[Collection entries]
↓

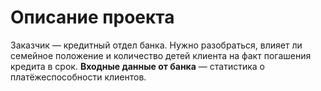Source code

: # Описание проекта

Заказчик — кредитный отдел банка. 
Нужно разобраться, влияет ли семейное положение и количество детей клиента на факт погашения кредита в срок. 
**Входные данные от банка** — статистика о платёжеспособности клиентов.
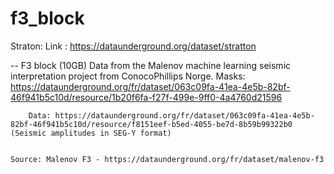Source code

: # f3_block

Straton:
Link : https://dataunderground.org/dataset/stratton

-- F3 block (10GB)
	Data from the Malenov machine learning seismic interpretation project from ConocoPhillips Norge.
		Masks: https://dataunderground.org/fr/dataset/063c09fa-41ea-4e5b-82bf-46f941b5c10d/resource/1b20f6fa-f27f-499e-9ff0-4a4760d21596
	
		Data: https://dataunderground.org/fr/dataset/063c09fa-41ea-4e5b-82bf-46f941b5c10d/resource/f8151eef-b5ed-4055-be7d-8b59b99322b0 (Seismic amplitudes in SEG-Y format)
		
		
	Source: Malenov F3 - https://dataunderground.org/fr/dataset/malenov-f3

↑
↓

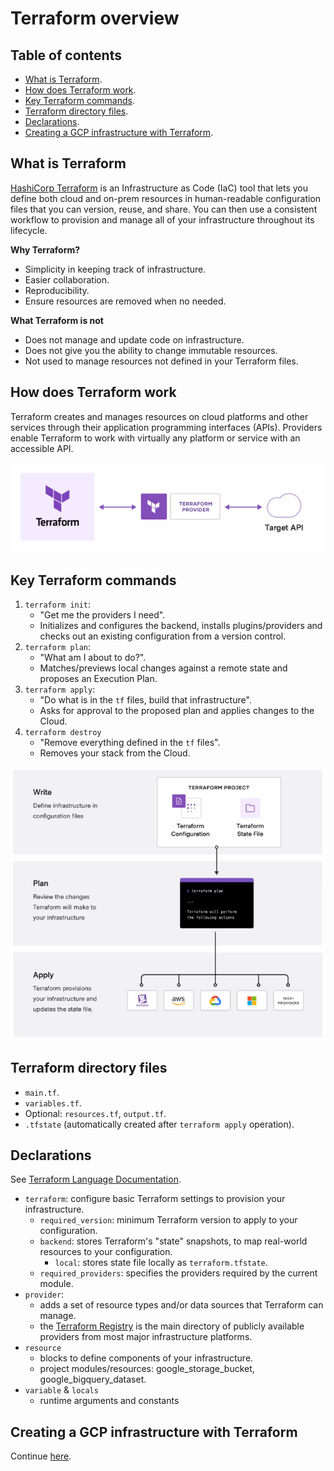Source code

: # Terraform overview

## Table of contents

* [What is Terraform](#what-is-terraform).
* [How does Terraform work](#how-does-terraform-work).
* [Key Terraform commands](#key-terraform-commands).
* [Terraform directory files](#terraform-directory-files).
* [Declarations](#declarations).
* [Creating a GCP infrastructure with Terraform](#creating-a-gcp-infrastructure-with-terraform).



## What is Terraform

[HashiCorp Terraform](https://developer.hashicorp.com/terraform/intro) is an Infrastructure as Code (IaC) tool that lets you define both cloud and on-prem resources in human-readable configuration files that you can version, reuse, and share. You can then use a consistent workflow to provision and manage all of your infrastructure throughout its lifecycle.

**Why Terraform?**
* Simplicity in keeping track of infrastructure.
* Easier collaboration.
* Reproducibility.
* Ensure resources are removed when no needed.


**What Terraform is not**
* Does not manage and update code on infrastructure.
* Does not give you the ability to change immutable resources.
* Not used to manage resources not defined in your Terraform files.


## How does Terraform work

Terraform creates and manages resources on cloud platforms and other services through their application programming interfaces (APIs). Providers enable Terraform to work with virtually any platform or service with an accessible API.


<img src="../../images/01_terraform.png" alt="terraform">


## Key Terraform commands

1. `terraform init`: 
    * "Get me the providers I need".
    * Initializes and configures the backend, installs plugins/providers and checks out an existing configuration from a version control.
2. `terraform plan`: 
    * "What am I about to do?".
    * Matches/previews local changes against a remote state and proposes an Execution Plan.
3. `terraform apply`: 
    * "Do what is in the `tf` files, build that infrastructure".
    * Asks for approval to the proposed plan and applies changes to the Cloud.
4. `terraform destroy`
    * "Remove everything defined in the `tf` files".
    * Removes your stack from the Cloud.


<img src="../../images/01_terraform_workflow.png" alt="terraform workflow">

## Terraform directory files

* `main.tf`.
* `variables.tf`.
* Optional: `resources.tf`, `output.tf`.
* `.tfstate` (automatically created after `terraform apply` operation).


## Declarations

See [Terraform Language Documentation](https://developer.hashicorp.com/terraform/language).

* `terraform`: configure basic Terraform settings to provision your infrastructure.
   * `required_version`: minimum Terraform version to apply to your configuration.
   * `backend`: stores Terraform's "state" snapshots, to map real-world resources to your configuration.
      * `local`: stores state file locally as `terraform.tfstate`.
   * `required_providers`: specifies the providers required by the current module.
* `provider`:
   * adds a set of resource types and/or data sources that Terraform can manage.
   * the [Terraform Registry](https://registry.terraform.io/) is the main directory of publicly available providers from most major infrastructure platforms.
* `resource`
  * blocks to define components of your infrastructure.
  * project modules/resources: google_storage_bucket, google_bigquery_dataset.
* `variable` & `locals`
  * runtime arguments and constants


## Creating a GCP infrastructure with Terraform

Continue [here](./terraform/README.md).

↑

Where a line of the data includes the string "backend", list that line.

    * Initializes and configures the backend, installs plugins/providers and checks out an existing configuration from a version control.
   * `backend`: stores Terraform's "state" snapshots, to map real-world resources to your configuration.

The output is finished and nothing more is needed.